I could have worked around the problem by using gcc:8 as the “batteries included” base image for the builder container. But I realized its probably the best just to use a common base image for both stages, and install the missing pieces of the build-time environment by hand. After all, containerizing an application is all about controlling the dependencies for maximum compatibility. More on that in the next section.
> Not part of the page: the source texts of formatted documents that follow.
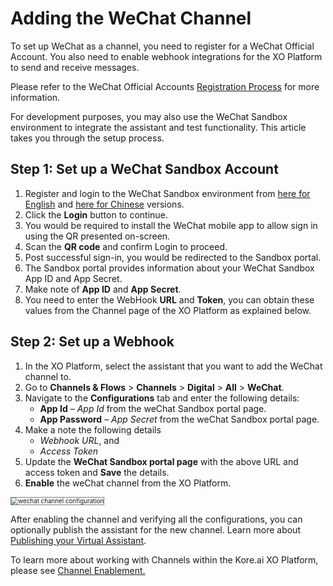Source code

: # Adding the WeChat Channel

To set up WeChat as a channel, you need to register for a WeChat Official Account. You also need to enable webhook integrations for the XO Platform to send and receive messages.

Please refer to the WeChat Official Accounts [Registration Process](https://admin.wechat.com/cgi-bin/readtemplate?t=ibg_en/en_faq_tmpl&type=info&lang=en_US) for more information.

For development purposes, you may also use the WeChat Sandbox environment to integrate the assistant and test functionality. This article takes you through the setup process.


## Step 1: Set up a WeChat Sandbox Account


1. Register and login to the WeChat Sandbox environment from [here for English](https://mp.weixin.qq.com/?lang=en_US&token=) and [here for Chinese](https://mp.weixin.qq.com/?lang=zh_CN&token=) versions.
2. Click the **Login** button to continue.
3. You would be required to install the WeChat mobile app to allow sign in using the QR presented on-screen.
4. Scan the **QR code** and confirm Login to proceed.
5. Post successful sign-in, you would be redirected to the Sandbox portal.
6. The Sandbox portal provides information about your WeChat Sandbox App ID and App Secret.
7. Make note of **App ID** and **App Secret**.
8. You need to enter the WebHook **URL** and **Token**, you can obtain these values from the Channel page of the XO Platform as explained below.


## Step 2: Set up a Webhook


1. In the XO Platform, select the assistant that you want to add the WeChat channel to.
2. Go to **Channels & Flows** > **Channels** > **Digital** > **All** > **WeChat**.
3. Navigate to the **Configurations** tab and enter the following details:
    * **App Id** – _App Id_ from the weChat Sandbox portal page.
    * **App Password** – _App Secret_ from the weChat Sandbox portal page.
4. Make a note the following details
    * _Webhook URL_, and
    * _Access Token_
5. Update the **WeChat Sandbox portal page** with the above URL and access token and **Save** the details.
6. **Enable** the weChat channel from the XO Platform.
<img src="../images/wechat.png" alt="wechat channel configuration" title="wechat channel configuration" style="border: 1px solid gray; zoom:70%;">


After enabling the channel and verifying all the configurations, you can optionally publish the assistant for the new channel. Learn more about[ Publishing your Virtual Assistant](../deploy/publishing-bot.md).

To learn more about working with Channels within the Kore.ai XO Platform, please see [Channel Enablement.](../channels/adding-channels-to-your-bot.md)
Third version: Sharing the runtime libraries between the stages

In the second example, both the builder and the runtime images are based directly on debian:buster and install the environment separately. In the spirit of the DRY principle, I wanted to refactor the Dockerfile to eliminate this redundancy. I ended up having an intermediate layer containing the runtime libraries that both the builder and runtime used:

# The new base image to contain runtime dependencies

FROM debian:buster AS base

RUN set -ex;         \
    apt-get update;  \
    apt-get install -y libzmq5

# The first stage will install build dependencies on top of the
# runtime dependencies, and then compile

FROM base AS builder

RUN set -ex;                                                                      \
    apt-get install -y g++ curl cmake libzmq3-dev;                                \
    mkdir -p /usr/src;                                                            \
    cd /usr/src;                                                                  \
    curl -L https://github.com/zeromq/cppzmq/archive/v4.6.0.tar.gz | tar -zxf -;  \
    cd /usr/src/cppzmq-4.6.0;                                                     \
    cmake -D CPPZMQ_BUILD_TESTS:BOOL=OFF .; make; make install

COPY . /usr/src/example

RUN set -ex;              \
    cd /usr/src/example;  \
    cmake .; make; make install

# The second stage will already contain all dependencies, just copy
# the compiled executables

FROM base AS runtime

COPY --from=builder /usr/local/bin /usr/local/bin

ENTRYPOINT ["server"]

Let’s build and see what happens:

$ docker build -q -f Dockerfile-v3 -t example .
sha256:46ce892a013c58dcb0ec4217725dc053fe98d195f12bfacf7e431c472239ff80
$ docker images example
REPOSITORY          TAG                 IMAGE ID            CREATED             SIZE
example             latest              46ce892a013c        2 minutes ago       142MB

What the third version produced was, in fact, the same image (compare the hashes). This comes as no surprise since the same directives are used to build the runtime image. However, I see the following benefits of structuring the Dockerfile like this:

  • Instead of invoking apt-get update twice like in the second version, the third version requires it only once. This speeds up the build.
  • The builder and the runtime container manifestly share the same runtime libraries. This means that the builder links the executables against the same shared library as the runtime container. While I would normally expect to get the same library version when downloading it from the same package repository within a short timespan, the approach makes it very explicit.